The murals, owned by the New York City Housing Authority, are on loan to the Brooklyn Museum. These five paintings were the first abstract murals anywhere in the United States, and they're considered to be some of the most significant. Art historians have praised the murals as "extremely important artworks, quite courageous and extraordinary ... painted in the most radical style you could get at the time", "key to American art between the wars", and "national treasures".

Among the other murals he created was one for the 1939 New York World's Fair.

Although he did not often write about his art, a short essay of his was published in the American Abstract Artists Yearbook of 1938. This yearbook featured, among other things, essays such as Swinden's which expounded on theories and practices of abstract art. In his essay, "On Simplification", Swinden wrote: "We are moved not only by particular, or individual forms, but by the relationships between the particular forms and their significance as a unity."

A 1940 fire at Swinden's studio destroyed the majority of his early work. His mural for the Williamsburg Project, which had been painted over and considered lost before being rediscovered and restored, is a rare and very significant painting from the period before the fire.

In a 1942 review of the American Abstract Artists' sixth annual exhibition, influential art critic Clement Greenberg wrote that among the "geometricians", Swinden "shows as much promise perhaps in his single unsuccessful painting as the others in their successful ones."

Although he was respected by the prominent artists he associated with, had his paintings exhibited in many group shows (including such prestigious venues as the Museum of Modern Art, the Solomon R. Guggenheim Museum and the Whitney Museum of American Art), and created significant murals, he was not able to promote his art in a commercially successful way.
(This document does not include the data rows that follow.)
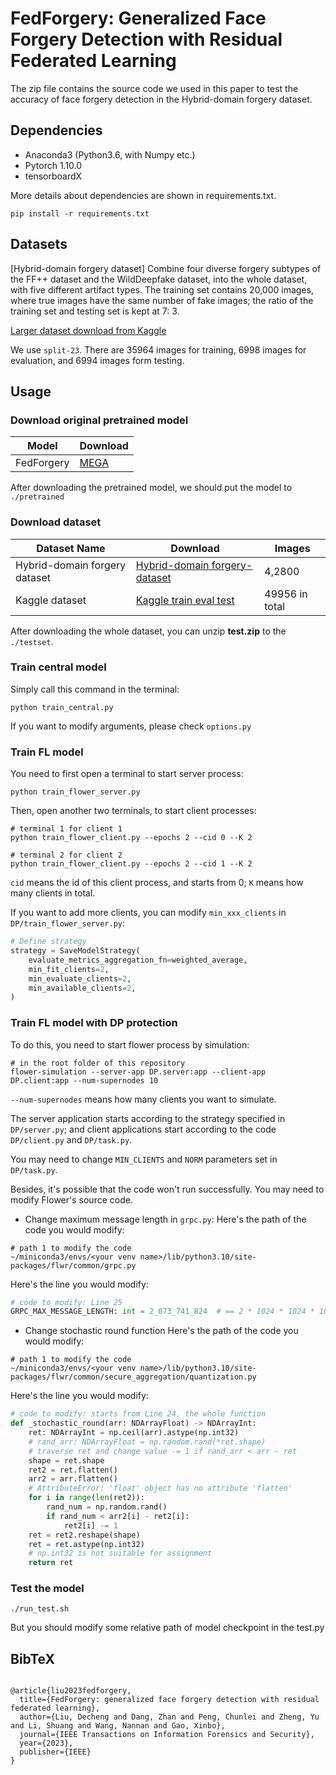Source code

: # FedForgery: Generalized Face Forgery Detection with Residual Federated Learning

The zip file contains the source code we used in this paper to test the accuracy of face forgery detection in the Hybrid-domain forgery dataset.

## Dependencies

* Anaconda3 (Python3.6, with Numpy etc.)
* Pytorch 1.10.0
* tensorboardX

More details about dependencies are shown in requirements.txt.
```shell
pip install -r requirements.txt
```

## Datasets

[Hybrid-domain forgery dataset] Combine four diverse forgery subtypes of the FF++ dataset and the WildDeepfake dataset,
into the whole dataset,
with five different artifact types.
The training set contains 20,000 images, where true images have the same number of fake images;
the ratio of the training set and testing set is kept at 7: 3.

[Larger dataset download from Kaggle](https://www.kaggle.com/datasets/arunnishanthan/split-23-40)

We use `split-23`. There are 35964 images for training, 6998 images for evaluation, and 6994 images form testing.

## Usage

### Download original pretrained model

| Model   | Download                                                     |
| ------- | ------------------------------------------------------------ |
| FedForgery | [MEGA](https://mega.nz/file/Ba0R1C4I#nRVi0u5Am9zuK_5TOvms8eCsYyxHyqLqwoj1aOgbH80) |

After downloading the pretrained model, we should put the model to `./pretrained`

### Download dataset

| Dataset Name | Download                                                   | Images  |
| ------------ | ---------------------------------------------------------- | ------- |
| Hybrid-domain forgery dataset | [Hybrid-domain forgery- dataset](https://mega.nz/file/9b9GGQqL#cfNu3PQ05Ssg68OHakK-h_Ghm97E2stD3vojmhNYxuU) | 4,2800 |
| Kaggle dataset | [Kaggle train eval test](https://www.kaggle.com/datasets/arunnishanthan/split-23-40) | 49956 in total |

After downloading the whole dataset, you can unzip **test.zip** to the `./testset`.


### Train central model

Simply call this command in the terminal:
```shell
python train_central.py
```

If you want to modify arguments, please check `options.py`


### Train FL model

You need to first open a terminal to start server process:
```shell
python train_flower_server.py 
```

Then, open another two terminals, to start client processes:
```shell
# terminal 1 for client 1
python train_flower_client.py --epochs 2 --cid 0 --K 2

# terminal 2 for client 2
python train_flower_client.py --epochs 2 --cid 1 --K 2
```

`cid` means the id of this client process, and starts from 0; `K` means how many clients in total.

If you want to add more clients, you can modify `min_xxx_clients` in `DP/train_flower_server.py`:

```python
# Define strategy
strategy = SaveModelStrategy(
    evaluate_metrics_aggregation_fn=weighted_average,
    min_fit_clients=2,
    min_evaluate_clients=2,
    min_available_clients=2,
)
```

### Train FL model with DP protection
To do this, you need to start flower process by simulation:
```shell
# in the root folder of this repository
flower-simulation --server-app DP.server:app --client-app DP.client:app --num-supernodes 10
```

`--num-supernodes` means how many clients you want to simulate.

The server application starts according to the strategy specified in `DP/server.py`;
and client applications start according to the code `DP/client.py` and `DP/task.py`.

You may need to change `MIN_CLIENTS` and `NORM` parameters set in `DP/task.py`.

Besides, it's possible that the code won't run successfully.
You may need to modify Flower's source code.

* Change maximum message length in `grpc.py`:
Here's the path of the code you would modify:
```shell
# path 1 to modify the code
~/miniconda3/envs/<your venv name>/lib/python3.10/site-packages/flwr/common/grpc.py
```
Here's the line you would modify:
```python
# code to modify: Line 25
GRPC_MAX_MESSAGE_LENGTH: int = 2_073_741_824  # == 2 * 1024 * 1024 * 1024
```
* Change stochastic round function
Here's the path of the code you would modify:
```shell
# path 1 to modify the code
~/miniconda3/envs/<your venv name>/lib/python3.10/site-packages/flwr/common/secure_aggregation/quantization.py
```
Here's the line you would modify:
```python
# code to modify: starts from Line 24, the whole function
def _stochastic_round(arr: NDArrayFloat) -> NDArrayInt:
    ret: NDArrayInt = np.ceil(arr).astype(np.int32)
    # rand_arr: NDArrayFloat = np.random.rand(*ret.shape)
    # traverse ret and change value -= 1 if rand_arr < arr - ret
    shape = ret.shape
    ret2 = ret.flatten()
    arr2 = arr.flatten()
    # AttributeError: 'float' object has no attribute 'flatten'
    for i in range(len(ret2)):
        rand_num = np.random.rand()
        if rand_num < arr2[i] - ret2[i]:
            ret2[i] -= 1
    ret = ret2.reshape(shape)
    ret = ret.astype(np.int32)
    # np.int32 is not suitable for assignment
    return ret
```

### Test the model

```
./run_test.sh
```

But you should modify some relative path of model checkpoint in the test.py

## BibTeX
```

@article{liu2023fedforgery,
  title={FedForgery: generalized face forgery detection with residual federated learning},
  author={Liu, Decheng and Dang, Zhan and Peng, Chunlei and Zheng, Yu and Li, Shuang and Wang, Nannan and Gao, Xinbo},
  journal={IEEE Transactions on Information Forensics and Security},
  year={2023},
  publisher={IEEE}
}
```
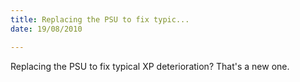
 ```yaml
---
title: Replacing the PSU to fix typic...
date: 19/08/2010

---
```


Replacing the PSU to fix typical XP deterioration? That's a new one.
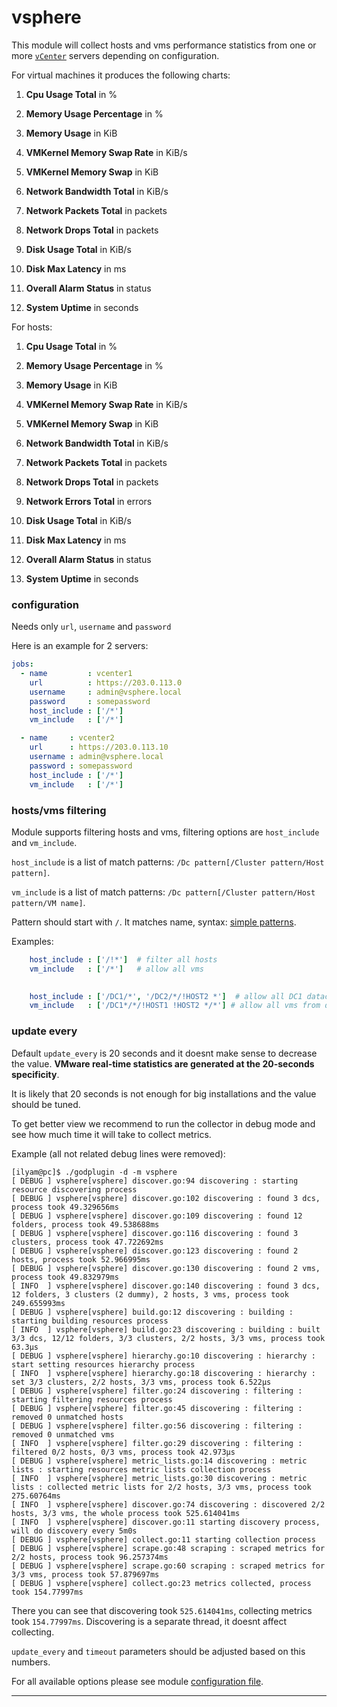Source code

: # vsphere

This module will collect hosts and vms performance statistics from one or more [`vCenter`](https://www.vmware.com/products/vcenter-server.html) servers depending on configuration.

For virtual machines it produces the following charts:

1. **Cpu Usage Total** in %

2. **Memory Usage Percentage** in %

3. **Memory Usage** in KiB

4. **VMKernel Memory Swap Rate** in KiB/s

5. **VMKernel Memory Swap** in KiB

6. **Network Bandwidth Total** in KiB/s

7. **Network Packets Total** in packets

8. **Network Drops Total** in packets

9. **Disk Usage Total** in KiB/s

10. **Disk Max Latency** in ms

11. **Overall Alarm Status** in status

12. **System Uptime** in seconds


For hosts:

1. **Cpu Usage Total** in %

2. **Memory Usage Percentage** in %

3. **Memory Usage** in KiB

4. **VMKernel Memory Swap Rate** in KiB/s

5. **VMKernel Memory Swap** in KiB

6. **Network Bandwidth Total** in KiB/s

7. **Network Packets Total** in packets

8. **Network Drops Total** in packets

9. **Network Errors Total** in errors

10. **Disk Usage Total** in KiB/s

11. **Disk Max Latency** in ms

12. **Overall Alarm Status** in status

13. **System Uptime** in seconds


### configuration

Needs only `url`, `username` and `password`

Here is an example for 2 servers:

```yaml
jobs:
  - name         : vcenter1
    url          : https://203.0.113.0
    username     : admin@vsphere.local
    password     : somepassword
    host_include : ['/*']
    vm_include   : ['/*'] 

  - name     : vcenter2
    url      : https://203.0.113.10
    username : admin@vsphere.local
    password : somepassword
    host_include : ['/*']
    vm_include   : ['/*']
```

### hosts/vms filtering
Module supports filtering hosts and vms, filtering options are `host_include` and `vm_include`.

`host_include` is a list of match patterns: `/Dc pattern[/Cluster pattern/Host pattern]`. 

`vm_include` is a list of match patterns: `/Dc pattern[/Cluster pattern/Host pattern/VM name]`.

Pattern should start with `/`. It matches name, syntax: [simple patterns](https://docs.netdata.cloud/libnetdata/simple_pattern/).

Examples:

```yaml
    host_include : ['/!*']  # filter all hosts
    vm_include   : ['/*']   # allow all vms
```
```yaml
    
    host_include : ['/DC1/*', '/DC2/*/!HOST2 *']  # allow all DC1 datacenter hosts and DC2 datacenter hosts except HOST2
    vm_include   : ['/DC1*/*/!HOST1 !HOST2 */*'] # allow all vms from datacenters whose names starts with DC1 and from all hosts except HOST1 and HOST2
```  
 

### update every

Default `update_every` is 20 seconds and it doesnt make sense to decrease the value. **VMware real-time statistics are generated at the 20-seconds specificity**.

It is likely that 20 seconds is not enough for big installations and the value should be tuned.

To get better view we recommend to run the collector in debug mode and see how much time it will take to collect metrics.

Example (all not related debug lines were removed):

```
[ilyam@pc]$ ./godplugin -d -m vsphere
[ DEBUG ] vsphere[vsphere] discover.go:94 discovering : starting resource discovering process
[ DEBUG ] vsphere[vsphere] discover.go:102 discovering : found 3 dcs, process took 49.329656ms
[ DEBUG ] vsphere[vsphere] discover.go:109 discovering : found 12 folders, process took 49.538688ms
[ DEBUG ] vsphere[vsphere] discover.go:116 discovering : found 3 clusters, process took 47.722692ms
[ DEBUG ] vsphere[vsphere] discover.go:123 discovering : found 2 hosts, process took 52.966995ms
[ DEBUG ] vsphere[vsphere] discover.go:130 discovering : found 2 vms, process took 49.832979ms
[ INFO  ] vsphere[vsphere] discover.go:140 discovering : found 3 dcs, 12 folders, 3 clusters (2 dummy), 2 hosts, 3 vms, process took 249.655993ms
[ DEBUG ] vsphere[vsphere] build.go:12 discovering : building : starting building resources process
[ INFO  ] vsphere[vsphere] build.go:23 discovering : building : built 3/3 dcs, 12/12 folders, 3/3 clusters, 2/2 hosts, 3/3 vms, process took 63.3µs
[ DEBUG ] vsphere[vsphere] hierarchy.go:10 discovering : hierarchy : start setting resources hierarchy process
[ INFO  ] vsphere[vsphere] hierarchy.go:18 discovering : hierarchy : set 3/3 clusters, 2/2 hosts, 3/3 vms, process took 6.522µs
[ DEBUG ] vsphere[vsphere] filter.go:24 discovering : filtering : starting filtering resources process
[ DEBUG ] vsphere[vsphere] filter.go:45 discovering : filtering : removed 0 unmatched hosts
[ DEBUG ] vsphere[vsphere] filter.go:56 discovering : filtering : removed 0 unmatched vms
[ INFO  ] vsphere[vsphere] filter.go:29 discovering : filtering : filtered 0/2 hosts, 0/3 vms, process took 42.973µs
[ DEBUG ] vsphere[vsphere] metric_lists.go:14 discovering : metric lists : starting resources metric lists collection process
[ INFO  ] vsphere[vsphere] metric_lists.go:30 discovering : metric lists : collected metric lists for 2/2 hosts, 3/3 vms, process took 275.60764ms
[ INFO  ] vsphere[vsphere] discover.go:74 discovering : discovered 2/2 hosts, 3/3 vms, the whole process took 525.614041ms
[ INFO  ] vsphere[vsphere] discover.go:11 starting discovery process, will do discovery every 5m0s
[ DEBUG ] vsphere[vsphere] collect.go:11 starting collection process
[ DEBUG ] vsphere[vsphere] scrape.go:48 scraping : scraped metrics for 2/2 hosts, process took 96.257374ms
[ DEBUG ] vsphere[vsphere] scrape.go:60 scraping : scraped metrics for 3/3 vms, process took 57.879697ms
[ DEBUG ] vsphere[vsphere] collect.go:23 metrics collected, process took 154.77997ms

```

There you can see that discovering took `525.614041ms`, collecting metrics took `154.77997ms`.
Discovering is a separate thread, it doesnt affect collecting. 

`update_every` and `timeout` parameters should be adjusted based on this numbers.

For all available options please see module [configuration file](https://github.com/netdata/go.d.plugin/blob/master/config/go.d/vsphere.conf).

---
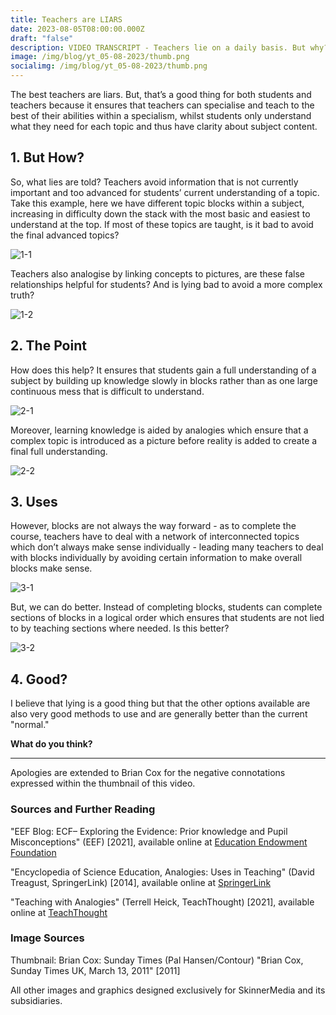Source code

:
 ```yaml
---
title: Teachers are LIARS
date: 2023-08-05T08:00:00.000Z
draft: "false"
description: VIDEO TRANSCRIPT - Teachers lie on a daily basis. But why?
image: /img/blog/yt_05-08-2023/thumb.png
socialimg: /img/blog/yt_05-08-2023/thumb.png
---
```


The best teachers are liars. But, that’s a good thing for both students and teachers because it ensures that teachers can specialise and teach to the best of their abilities within a specialism, whilst students only understand what they need for each topic and thus have clarity about subject content.

## 1. But How?

So, what lies are told? Teachers avoid information that is not currently important and too advanced for students’ current understanding of a topic. Take this example, here we have different topic blocks within a subject, increasing in difficulty down the stack with the most basic and easiest to understand at the top. If most of these topics are taught, is it bad to avoid the final advanced topics?

![1-1](/img/blog/yt_05-08-2023/1-1.png)

Teachers also analogise by linking concepts to pictures, are these false relationships helpful for students? And is lying bad to avoid a more complex truth?

![1-2](/img/blog/yt_05-08-2023/1-2.png)

## 2. The Point

How does this help? It ensures that students gain a full understanding of a subject by building up knowledge slowly in blocks rather than as one large continuous mess that is difficult to understand.

![2-1](/img/blog/yt_05-08-2023/2-1.png)

Moreover, learning knowledge is aided by analogies which ensure that a complex topic is introduced as a picture before reality is added to create a final full understanding.

![2-2](/img/blog/yt_05-08-2023/2-2.png)

## 3. Uses

However, blocks are not always the way forward - as to complete the course, teachers have to deal with a network of interconnected topics which don’t always make sense individually - leading many teachers to deal with blocks individually by avoiding certain information to make overall blocks make sense.

![3-1](/img/blog/yt_05-08-2023/3-1.png)

But, we can do better. Instead of completing blocks, students can complete sections of blocks in a logical order which ensures that students are not lied to by teaching sections where needed. Is this better?

![3-2](/img/blog/yt_05-08-2023/3-2.png)

## 4. Good?

I believe that lying is a good thing but that the other options available are also very good methods to use and are generally better than the current "normal."

**What do you think?**

---

Apologies are extended to Brian Cox for the negative connotations expressed within the thumbnail of this video.

### Sources and Further Reading

"EEF Blog: ECF– Exploring the Evidence: Prior knowledge and Pupil Misconceptions" (EEF) \[2021], available online at [Education Endowment Foundation](https://educationendowmentfoundation.org.uk/news/eef-blog-ecf-exploring-the-evidence-prior-knowledge-and-pupil-misconceptions)

"Encyclopedia of Science Education, Analogies: Uses in Teaching" (David Treagust, SpringerLink) \[2014], available online at [SpringerLink](https://link.springer.com/referenceworkentry/10.1007/978-94-007-6165-0_185-2)

"Teaching with Analogies" (Terrell Heick, TeachThought) \[2021], available online at [TeachThought](https://www.teachthought.com/critical-thinking/teaching-with-analogies)

### Image Sources

Thumbnail: Brian Cox: Sunday Times (Pal Hansen/Contour) "Brian Cox, Sunday Times UK, March 13, 2011" \[2011]

All other images and graphics designed exclusively for SkinnerMedia and its subsidiaries.
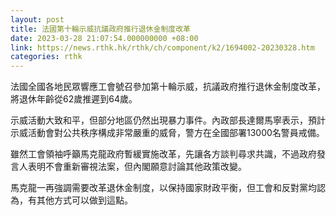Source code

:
 ```yaml
---
layout: post
title: 法國第十輪示威抗議政府推行退休金制度改革
date: 2023-03-28 21:07:54.000000000 +08:00
link: https://news.rthk.hk/rthk/ch/component/k2/1694002-20230328.htm
categories: rthk
---
```


法國全國各地民眾響應工會號召參加第十輪示威，抗議政府推行退休金制度改革，將退休年齡從62歲推遲到64歲。

示威活動大致和平，但部分地區仍然出現暴力事件。內政部長達爾馬寧表示，預計示威活動會對公共秩序構成非常嚴重的威脅，警方在全國部署13000名警員戒備。

雖然工會領袖呼籲馬克龍政府暫緩實施改革，先讓各方談判尋求共識，不過政府發言人表明不會重新審視法案，但內閣願意討論其他政策改變。

馬克龍一再強調需要改革退休金制度，以保持國家財政平衡，但工會和反對黨均認為，有其他方式可以做到這點。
Instead, he often had to work in other capacities, supporting himself as an engineering draftsman or a textile designer.

He died in 1961 in New York City. In 1962, a retrospective exhibit of his work was mounted at New York's Graham Gallery. Swinden left behind a relatively small oeuvre of "calmly classical visions".

==Collections==

Museums with Swinden's work in their permanent collections include:
- Brooklyn Museum
- Carnegie Museum of Art, Pittsburgh, Pennsylvania
- Fogg Museum, Cambridge, Massachusetts
- Museum of Fine Arts, Boston
- New Jersey State Museum, Trenton, New Jersey
- Sheldon Museum of Art, Lincoln, Nebraska
- Smithsonian American Art Museum, Washington, D.C.